___ Data extract ___

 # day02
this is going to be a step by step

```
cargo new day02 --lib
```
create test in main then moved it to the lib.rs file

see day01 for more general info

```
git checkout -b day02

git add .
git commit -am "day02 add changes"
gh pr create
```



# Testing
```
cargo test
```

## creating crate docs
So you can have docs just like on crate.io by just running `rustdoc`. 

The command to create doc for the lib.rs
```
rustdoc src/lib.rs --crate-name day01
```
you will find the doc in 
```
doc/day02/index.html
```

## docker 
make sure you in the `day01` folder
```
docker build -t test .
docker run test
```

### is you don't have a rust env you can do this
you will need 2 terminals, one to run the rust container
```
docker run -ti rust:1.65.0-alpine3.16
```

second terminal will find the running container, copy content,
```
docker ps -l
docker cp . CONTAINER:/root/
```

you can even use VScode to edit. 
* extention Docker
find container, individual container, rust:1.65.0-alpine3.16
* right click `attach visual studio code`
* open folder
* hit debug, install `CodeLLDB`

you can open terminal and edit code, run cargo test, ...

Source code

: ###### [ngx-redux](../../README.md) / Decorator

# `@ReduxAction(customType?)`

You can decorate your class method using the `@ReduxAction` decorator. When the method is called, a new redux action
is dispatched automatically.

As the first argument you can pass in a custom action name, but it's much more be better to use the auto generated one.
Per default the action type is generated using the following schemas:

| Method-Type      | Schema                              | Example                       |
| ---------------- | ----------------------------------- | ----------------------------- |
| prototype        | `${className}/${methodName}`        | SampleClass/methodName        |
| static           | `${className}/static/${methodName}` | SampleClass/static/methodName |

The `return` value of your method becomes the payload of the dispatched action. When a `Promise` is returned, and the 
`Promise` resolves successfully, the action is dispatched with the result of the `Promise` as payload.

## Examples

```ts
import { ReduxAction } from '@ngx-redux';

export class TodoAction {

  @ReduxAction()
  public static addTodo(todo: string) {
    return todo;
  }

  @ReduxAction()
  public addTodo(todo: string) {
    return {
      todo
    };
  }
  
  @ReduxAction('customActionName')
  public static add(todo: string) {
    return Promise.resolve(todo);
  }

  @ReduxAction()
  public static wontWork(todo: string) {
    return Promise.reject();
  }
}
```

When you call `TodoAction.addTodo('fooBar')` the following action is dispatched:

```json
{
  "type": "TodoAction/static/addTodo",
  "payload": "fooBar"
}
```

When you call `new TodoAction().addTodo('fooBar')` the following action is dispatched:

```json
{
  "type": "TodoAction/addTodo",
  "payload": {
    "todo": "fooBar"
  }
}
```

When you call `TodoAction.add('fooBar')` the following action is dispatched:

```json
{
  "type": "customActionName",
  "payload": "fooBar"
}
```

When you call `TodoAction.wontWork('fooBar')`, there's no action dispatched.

___

> _Action item_:
Could you copy every record above exactly as written?

> _Expected output_:
 # day02
this is going to be a step by step

```
cargo new day02 --lib
```
create test in main then moved it to the lib.rs file

see day01 for more general info

```
git checkout -b day02

git add .
git commit -am "day02 add changes"
gh pr create
```



# Testing
```
cargo test
```

## creating crate docs
So you can have docs just like on crate.io by just running `rustdoc`. 

The command to create doc for the lib.rs
```
rustdoc src/lib.rs --crate-name day01
```
you will find the doc in 
```
doc/day02/index.html
```

## docker 
make sure you in the `day01` folder
```
docker build -t test .
docker run test
```

### is you don't have a rust env you can do this
you will need 2 terminals, one to run the rust container
```
docker run -ti rust:1.65.0-alpine3.16
```

second terminal will find the running container, copy content,
```
docker ps -l
docker cp . CONTAINER:/root/
```

you can even use VScode to edit. 
* extention Docker
find container, individual container, rust:1.65.0-alpine3.16
* right click `attach visual studio code`
* open folder
* hit debug, install `CodeLLDB`

you can open terminal and edit code, run cargo test, ...

Source code

: ###### [ngx-redux](../../README.md) / Decorator

# `@ReduxAction(customType?)`

You can decorate your class method using the `@ReduxAction` decorator. When the method is called, a new redux action
is dispatched automatically.

As the first argument you can pass in a custom action name, but it's much more be better to use the auto generated one.
Per default the action type is generated using the following schemas:

| Method-Type      | Schema                              | Example                       |
| ---------------- | ----------------------------------- | ----------------------------- |
| prototype        | `${className}/${methodName}`        | SampleClass/methodName        |
| static           | `${className}/static/${methodName}` | SampleClass/static/methodName |

The `return` value of your method becomes the payload of the dispatched action. When a `Promise` is returned, and the 
`Promise` resolves successfully, the action is dispatched with the result of the `Promise` as payload.

## Examples

```ts
import { ReduxAction } from '@ngx-redux';

export class TodoAction {

  @ReduxAction()
  public static addTodo(todo: string) {
    return todo;
  }

  @ReduxAction()
  public addTodo(todo: string) {
    return {
      todo
    };
  }
  
  @ReduxAction('customActionName')
  public static add(todo: string) {
    return Promise.resolve(todo);
  }

  @ReduxAction()
  public static wontWork(todo: string) {
    return Promise.reject();
  }
}
```

When you call `TodoAction.addTodo('fooBar')` the following action is dispatched:

```json
{
  "type": "TodoAction/static/addTodo",
  "payload": "fooBar"
}
```

When you call `new TodoAction().addTodo('fooBar')` the following action is dispatched:

```json
{
  "type": "TodoAction/addTodo",
  "payload": {
    "todo": "fooBar"
  }
}
```

When you call `TodoAction.add('fooBar')` the following action is dispatched:

```json
{
  "type": "customActionName",
  "payload": "fooBar"
}
```

When you call `TodoAction.wontWork('fooBar')`, there's no action dispatched.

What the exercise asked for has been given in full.